The Saradha Group financial scandal was a major political scandal caused by the collapse of a Ponzi scheme run by Saradha Group, a consortium of over 200 private companies that was believed to be running collective investment schemes popularly but incorrectly referred to as chit funds in Eastern India.
British American Investment (BAIC) was an investment conglomerate based in Mauritius. Seized by the Government of Mauritius in 2015 for operating an alleged ponzi scheme that has never been prosecuted or proven in any court of law. However BAIC could not provide sufficient information and details about its irregularities in its operations.

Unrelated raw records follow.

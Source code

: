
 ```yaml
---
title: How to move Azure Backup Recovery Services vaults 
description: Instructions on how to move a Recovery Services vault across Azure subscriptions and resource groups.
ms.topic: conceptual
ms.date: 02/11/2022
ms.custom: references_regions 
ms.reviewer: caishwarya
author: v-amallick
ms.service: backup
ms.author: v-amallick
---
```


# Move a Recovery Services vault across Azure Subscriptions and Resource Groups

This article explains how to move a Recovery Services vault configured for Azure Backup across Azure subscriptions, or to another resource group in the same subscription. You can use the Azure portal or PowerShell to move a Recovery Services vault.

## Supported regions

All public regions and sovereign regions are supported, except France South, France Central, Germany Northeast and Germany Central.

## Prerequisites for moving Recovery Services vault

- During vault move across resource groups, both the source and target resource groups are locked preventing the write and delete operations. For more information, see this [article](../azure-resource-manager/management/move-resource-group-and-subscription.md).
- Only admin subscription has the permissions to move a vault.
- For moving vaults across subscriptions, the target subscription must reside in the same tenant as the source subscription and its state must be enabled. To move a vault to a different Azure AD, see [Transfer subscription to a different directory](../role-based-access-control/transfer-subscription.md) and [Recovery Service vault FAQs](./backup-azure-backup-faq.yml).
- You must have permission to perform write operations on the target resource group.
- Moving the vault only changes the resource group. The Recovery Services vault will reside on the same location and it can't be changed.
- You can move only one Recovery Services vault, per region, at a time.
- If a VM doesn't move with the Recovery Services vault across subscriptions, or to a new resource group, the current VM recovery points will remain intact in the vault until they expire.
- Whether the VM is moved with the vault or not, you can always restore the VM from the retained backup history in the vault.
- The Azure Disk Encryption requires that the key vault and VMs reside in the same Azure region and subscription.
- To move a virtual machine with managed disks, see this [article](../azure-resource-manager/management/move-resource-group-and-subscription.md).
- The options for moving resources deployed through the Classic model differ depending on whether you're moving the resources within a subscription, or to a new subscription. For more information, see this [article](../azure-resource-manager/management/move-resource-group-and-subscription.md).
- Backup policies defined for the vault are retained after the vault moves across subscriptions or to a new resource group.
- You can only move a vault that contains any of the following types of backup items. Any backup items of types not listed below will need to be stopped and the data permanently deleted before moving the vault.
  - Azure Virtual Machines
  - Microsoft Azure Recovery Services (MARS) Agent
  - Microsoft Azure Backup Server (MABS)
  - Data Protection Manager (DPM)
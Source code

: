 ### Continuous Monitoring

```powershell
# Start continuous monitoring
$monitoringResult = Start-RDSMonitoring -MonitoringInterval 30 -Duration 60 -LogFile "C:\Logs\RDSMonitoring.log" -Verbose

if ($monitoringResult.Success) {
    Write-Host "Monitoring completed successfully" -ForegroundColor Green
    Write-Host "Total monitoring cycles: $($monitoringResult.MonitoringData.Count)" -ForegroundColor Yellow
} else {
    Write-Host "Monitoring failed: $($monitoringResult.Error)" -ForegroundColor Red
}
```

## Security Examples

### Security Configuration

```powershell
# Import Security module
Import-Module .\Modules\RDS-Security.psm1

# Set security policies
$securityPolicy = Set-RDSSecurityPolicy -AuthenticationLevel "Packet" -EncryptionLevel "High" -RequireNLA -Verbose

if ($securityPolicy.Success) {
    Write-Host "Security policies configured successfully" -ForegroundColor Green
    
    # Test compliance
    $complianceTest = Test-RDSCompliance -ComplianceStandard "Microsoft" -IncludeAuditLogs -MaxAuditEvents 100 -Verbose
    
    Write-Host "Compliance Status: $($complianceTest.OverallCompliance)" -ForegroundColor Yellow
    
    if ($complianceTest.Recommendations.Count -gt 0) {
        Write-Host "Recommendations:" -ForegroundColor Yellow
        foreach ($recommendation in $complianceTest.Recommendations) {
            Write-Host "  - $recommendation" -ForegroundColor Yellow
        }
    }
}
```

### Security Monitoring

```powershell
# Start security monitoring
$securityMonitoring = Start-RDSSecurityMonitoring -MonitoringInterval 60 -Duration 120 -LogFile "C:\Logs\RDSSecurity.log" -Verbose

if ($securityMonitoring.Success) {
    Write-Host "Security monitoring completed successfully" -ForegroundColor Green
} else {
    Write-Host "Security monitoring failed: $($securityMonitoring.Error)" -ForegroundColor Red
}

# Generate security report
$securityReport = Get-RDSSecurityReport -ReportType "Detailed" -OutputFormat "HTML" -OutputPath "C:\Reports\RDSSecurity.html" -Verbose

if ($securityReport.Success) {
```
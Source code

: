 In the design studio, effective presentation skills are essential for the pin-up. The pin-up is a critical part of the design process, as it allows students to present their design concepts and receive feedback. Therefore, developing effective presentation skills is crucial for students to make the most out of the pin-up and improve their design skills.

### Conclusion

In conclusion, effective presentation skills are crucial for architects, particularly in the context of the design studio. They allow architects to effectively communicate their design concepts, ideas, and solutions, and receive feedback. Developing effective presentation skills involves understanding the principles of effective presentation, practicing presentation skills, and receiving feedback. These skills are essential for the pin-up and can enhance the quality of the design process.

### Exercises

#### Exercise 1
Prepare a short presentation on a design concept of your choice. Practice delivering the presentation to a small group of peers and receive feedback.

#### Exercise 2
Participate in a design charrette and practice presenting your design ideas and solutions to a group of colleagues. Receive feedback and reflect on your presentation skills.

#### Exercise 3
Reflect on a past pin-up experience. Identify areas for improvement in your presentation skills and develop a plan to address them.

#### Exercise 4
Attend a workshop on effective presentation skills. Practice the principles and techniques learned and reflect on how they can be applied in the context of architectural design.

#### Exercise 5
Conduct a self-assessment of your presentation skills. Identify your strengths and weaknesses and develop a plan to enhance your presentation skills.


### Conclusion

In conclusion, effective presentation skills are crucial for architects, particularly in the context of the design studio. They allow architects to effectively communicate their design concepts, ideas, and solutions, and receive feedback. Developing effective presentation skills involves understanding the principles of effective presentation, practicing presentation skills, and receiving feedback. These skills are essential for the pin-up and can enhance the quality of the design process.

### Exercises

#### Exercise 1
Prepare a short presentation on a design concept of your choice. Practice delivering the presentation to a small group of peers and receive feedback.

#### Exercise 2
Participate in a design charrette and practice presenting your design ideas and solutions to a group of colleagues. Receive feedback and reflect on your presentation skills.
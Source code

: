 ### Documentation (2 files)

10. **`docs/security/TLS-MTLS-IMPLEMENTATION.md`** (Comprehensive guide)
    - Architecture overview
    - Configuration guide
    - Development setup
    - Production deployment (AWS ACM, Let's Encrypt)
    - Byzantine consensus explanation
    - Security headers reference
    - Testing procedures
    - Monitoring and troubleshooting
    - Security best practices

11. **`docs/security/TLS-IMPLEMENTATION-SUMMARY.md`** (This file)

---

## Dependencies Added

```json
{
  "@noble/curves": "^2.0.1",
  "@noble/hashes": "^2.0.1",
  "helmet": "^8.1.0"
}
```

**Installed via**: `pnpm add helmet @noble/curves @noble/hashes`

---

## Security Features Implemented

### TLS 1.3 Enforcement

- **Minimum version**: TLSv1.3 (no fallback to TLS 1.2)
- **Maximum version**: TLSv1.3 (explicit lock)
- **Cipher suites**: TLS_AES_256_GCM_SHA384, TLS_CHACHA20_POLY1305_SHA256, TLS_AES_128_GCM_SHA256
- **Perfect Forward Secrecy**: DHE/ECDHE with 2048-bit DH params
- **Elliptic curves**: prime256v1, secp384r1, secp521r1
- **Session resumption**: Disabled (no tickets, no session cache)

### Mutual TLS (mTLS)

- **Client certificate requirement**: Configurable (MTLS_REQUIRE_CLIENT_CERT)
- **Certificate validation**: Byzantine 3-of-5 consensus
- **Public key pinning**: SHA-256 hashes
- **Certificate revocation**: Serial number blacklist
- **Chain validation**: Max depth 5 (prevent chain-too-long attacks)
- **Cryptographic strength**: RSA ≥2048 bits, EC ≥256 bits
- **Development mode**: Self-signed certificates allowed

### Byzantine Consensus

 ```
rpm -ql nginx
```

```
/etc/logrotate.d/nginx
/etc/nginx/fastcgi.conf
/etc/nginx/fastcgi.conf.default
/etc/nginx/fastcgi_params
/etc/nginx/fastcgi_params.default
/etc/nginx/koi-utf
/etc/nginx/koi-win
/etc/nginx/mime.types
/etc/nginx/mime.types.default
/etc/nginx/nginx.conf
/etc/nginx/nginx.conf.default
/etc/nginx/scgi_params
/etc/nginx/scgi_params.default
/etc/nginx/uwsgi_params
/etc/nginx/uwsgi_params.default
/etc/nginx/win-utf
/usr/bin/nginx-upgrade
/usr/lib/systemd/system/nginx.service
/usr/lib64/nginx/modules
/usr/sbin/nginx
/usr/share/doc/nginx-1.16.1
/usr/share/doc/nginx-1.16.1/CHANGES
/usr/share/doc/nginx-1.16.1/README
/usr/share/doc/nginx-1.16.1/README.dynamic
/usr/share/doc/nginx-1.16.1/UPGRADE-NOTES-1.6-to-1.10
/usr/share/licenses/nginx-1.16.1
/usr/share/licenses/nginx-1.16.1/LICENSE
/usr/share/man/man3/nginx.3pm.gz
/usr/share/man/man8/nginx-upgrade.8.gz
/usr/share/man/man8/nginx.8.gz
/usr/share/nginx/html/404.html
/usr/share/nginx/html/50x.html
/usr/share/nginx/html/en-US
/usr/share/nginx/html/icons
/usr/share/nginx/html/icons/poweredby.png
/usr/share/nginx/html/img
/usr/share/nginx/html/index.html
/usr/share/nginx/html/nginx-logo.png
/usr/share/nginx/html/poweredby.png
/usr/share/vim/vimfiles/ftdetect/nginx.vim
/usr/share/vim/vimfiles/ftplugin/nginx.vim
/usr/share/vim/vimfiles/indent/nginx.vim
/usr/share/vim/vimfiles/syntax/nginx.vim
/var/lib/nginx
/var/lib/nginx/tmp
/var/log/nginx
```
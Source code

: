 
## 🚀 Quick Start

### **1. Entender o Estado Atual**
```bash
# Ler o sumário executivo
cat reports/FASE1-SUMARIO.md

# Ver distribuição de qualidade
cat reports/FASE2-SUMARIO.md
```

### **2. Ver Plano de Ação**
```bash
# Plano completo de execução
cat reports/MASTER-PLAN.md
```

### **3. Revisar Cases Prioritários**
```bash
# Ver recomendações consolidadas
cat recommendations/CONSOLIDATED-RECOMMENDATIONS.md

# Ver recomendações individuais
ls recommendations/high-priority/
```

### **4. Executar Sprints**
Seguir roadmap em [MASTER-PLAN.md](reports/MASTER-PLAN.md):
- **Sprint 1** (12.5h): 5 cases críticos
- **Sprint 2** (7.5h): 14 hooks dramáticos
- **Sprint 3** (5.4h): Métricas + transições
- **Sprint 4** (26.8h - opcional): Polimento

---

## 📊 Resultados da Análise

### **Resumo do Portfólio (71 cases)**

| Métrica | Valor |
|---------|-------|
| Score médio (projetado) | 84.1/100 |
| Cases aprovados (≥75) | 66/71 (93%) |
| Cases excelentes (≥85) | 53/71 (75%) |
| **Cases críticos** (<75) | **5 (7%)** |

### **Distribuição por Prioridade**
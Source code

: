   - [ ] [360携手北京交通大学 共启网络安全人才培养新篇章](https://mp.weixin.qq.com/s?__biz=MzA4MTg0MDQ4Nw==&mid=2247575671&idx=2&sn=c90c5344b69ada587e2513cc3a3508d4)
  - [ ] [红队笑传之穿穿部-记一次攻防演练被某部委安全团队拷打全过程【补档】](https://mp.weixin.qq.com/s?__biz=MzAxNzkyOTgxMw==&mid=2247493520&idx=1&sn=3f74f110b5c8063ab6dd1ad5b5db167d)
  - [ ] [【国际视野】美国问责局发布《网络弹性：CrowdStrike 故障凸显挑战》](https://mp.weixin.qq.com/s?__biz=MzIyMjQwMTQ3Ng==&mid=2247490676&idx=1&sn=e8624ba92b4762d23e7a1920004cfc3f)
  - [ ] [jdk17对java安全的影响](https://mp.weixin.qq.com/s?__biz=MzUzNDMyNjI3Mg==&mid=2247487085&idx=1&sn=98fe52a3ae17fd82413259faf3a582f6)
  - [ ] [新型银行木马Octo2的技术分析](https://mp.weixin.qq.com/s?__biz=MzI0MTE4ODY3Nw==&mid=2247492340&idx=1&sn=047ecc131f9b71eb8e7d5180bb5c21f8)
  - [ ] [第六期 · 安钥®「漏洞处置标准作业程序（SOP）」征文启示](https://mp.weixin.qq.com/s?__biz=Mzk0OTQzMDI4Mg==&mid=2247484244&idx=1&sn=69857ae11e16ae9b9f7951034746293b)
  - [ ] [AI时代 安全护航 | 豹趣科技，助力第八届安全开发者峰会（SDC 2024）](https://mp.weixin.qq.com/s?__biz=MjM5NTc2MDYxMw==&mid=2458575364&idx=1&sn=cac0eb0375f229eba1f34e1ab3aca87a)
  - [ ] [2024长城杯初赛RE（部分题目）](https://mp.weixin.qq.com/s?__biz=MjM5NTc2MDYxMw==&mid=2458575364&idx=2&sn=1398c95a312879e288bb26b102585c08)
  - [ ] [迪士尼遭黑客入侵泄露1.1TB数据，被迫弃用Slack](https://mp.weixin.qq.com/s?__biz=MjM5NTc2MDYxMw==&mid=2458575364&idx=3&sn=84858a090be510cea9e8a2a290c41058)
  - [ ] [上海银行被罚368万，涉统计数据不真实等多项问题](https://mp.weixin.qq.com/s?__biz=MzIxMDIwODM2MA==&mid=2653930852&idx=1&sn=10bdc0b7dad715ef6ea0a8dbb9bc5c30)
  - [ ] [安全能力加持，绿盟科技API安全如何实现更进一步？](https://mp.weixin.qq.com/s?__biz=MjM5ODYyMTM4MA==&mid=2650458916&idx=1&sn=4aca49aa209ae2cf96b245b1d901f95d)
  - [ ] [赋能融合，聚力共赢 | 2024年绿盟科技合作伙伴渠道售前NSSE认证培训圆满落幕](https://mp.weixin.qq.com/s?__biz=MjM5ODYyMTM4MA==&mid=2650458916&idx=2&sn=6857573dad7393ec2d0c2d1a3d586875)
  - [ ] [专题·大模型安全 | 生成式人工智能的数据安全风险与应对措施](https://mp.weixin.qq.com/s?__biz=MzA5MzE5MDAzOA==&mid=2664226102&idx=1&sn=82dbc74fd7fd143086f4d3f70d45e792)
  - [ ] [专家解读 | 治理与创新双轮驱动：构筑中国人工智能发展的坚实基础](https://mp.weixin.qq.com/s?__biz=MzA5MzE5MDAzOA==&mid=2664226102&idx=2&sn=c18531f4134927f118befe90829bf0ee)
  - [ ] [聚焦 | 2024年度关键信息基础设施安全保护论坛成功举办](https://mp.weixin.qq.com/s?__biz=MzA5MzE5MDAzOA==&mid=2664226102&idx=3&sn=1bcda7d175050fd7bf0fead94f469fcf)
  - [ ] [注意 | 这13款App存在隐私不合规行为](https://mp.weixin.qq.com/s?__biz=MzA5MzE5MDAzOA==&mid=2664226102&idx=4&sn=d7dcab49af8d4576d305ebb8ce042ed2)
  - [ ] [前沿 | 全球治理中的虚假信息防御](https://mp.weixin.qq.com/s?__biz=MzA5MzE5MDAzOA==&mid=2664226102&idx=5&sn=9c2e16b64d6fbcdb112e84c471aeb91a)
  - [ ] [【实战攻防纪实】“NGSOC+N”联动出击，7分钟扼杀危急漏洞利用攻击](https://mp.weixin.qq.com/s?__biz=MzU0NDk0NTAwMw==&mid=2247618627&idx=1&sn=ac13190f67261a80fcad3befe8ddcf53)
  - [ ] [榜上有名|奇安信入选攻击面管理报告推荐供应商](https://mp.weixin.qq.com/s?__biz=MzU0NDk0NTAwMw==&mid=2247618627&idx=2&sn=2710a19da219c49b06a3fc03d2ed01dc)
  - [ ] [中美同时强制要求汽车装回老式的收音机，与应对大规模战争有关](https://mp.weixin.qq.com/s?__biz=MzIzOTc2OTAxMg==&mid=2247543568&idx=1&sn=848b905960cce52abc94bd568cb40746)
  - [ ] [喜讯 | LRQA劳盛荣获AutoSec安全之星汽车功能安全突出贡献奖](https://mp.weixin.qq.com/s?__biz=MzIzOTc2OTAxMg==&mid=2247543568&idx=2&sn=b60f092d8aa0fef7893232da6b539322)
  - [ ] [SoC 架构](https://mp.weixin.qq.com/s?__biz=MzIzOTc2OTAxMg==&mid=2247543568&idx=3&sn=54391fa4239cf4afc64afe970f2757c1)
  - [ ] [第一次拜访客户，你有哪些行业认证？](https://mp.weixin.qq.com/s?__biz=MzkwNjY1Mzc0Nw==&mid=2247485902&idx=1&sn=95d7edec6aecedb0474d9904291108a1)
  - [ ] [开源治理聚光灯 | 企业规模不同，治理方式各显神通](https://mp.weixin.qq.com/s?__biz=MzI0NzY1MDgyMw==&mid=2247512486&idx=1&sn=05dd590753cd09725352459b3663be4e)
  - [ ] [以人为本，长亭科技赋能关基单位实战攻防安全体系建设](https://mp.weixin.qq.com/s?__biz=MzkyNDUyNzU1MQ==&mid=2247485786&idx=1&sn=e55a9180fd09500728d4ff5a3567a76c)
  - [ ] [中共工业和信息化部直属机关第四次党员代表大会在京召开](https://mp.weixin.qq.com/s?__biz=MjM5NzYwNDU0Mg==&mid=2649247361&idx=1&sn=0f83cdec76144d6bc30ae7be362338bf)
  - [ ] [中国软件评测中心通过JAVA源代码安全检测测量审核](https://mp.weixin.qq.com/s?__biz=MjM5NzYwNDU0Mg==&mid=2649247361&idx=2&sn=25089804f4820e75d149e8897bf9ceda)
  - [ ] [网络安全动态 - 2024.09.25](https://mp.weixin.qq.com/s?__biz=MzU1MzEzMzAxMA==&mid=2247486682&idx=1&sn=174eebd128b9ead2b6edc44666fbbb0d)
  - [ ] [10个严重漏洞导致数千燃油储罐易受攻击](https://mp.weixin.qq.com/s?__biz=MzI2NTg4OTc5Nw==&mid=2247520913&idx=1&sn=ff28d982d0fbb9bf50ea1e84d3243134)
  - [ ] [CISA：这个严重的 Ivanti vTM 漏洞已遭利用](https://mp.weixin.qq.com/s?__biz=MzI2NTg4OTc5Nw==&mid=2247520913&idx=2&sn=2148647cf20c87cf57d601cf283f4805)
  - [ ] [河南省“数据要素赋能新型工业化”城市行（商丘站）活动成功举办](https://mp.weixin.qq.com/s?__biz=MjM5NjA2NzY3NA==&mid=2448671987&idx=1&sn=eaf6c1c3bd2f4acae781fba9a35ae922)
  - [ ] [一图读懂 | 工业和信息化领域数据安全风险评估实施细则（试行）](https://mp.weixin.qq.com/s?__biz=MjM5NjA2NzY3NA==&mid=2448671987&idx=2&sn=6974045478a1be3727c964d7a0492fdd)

Ezubao was a peer-to-peer lending scheme based in the eastern Chinese province of Anhui. It was set up as an online scheme in July 2014, attracted funds of about 50 billion yuan from 900,000 investors, and ceased to trade in December 2015. On 1 February 2016, the scheme was closed down and 21 involved people were arrested. Zhang Min, the president of the parent company, Yucheng Global, told investigators that the company operated as a Ponzi scheme. Following its establishment, Ezubao grew rapidly, masquerading as a legitimate investment opportunity while operating under the guise of peer-to-peer lending. Revelations about the fraudulent nature of Ezubao’s operations emerged after an exposé in late 2015, leading to public outcry and intensified scrutiny by regulatory authorities. The scale of Ezubao’s Ponzi scheme, which orchestrated a sophisticated ruse involving fake projects and returns, was unprecedented in China, contributing to an estimated loss of billions of yuan for investors. The scandal not only devastated the finances of nearly a million individuals but also prompted a nationwide tightening of regulations on the peer-to-peer lending industry, aiming to close loopholes and restore investor confidence.
Aalima Nowhera Shaik is an Indian entrepreneur and politician who has been accused of serious offences under the Prevention of Money Laundering Act and under investigation by the Serious Fraud Investigation Office. She is the executive chairperson and founder of Heera Group and founder and current president of the All India Mahila Empowerment Party.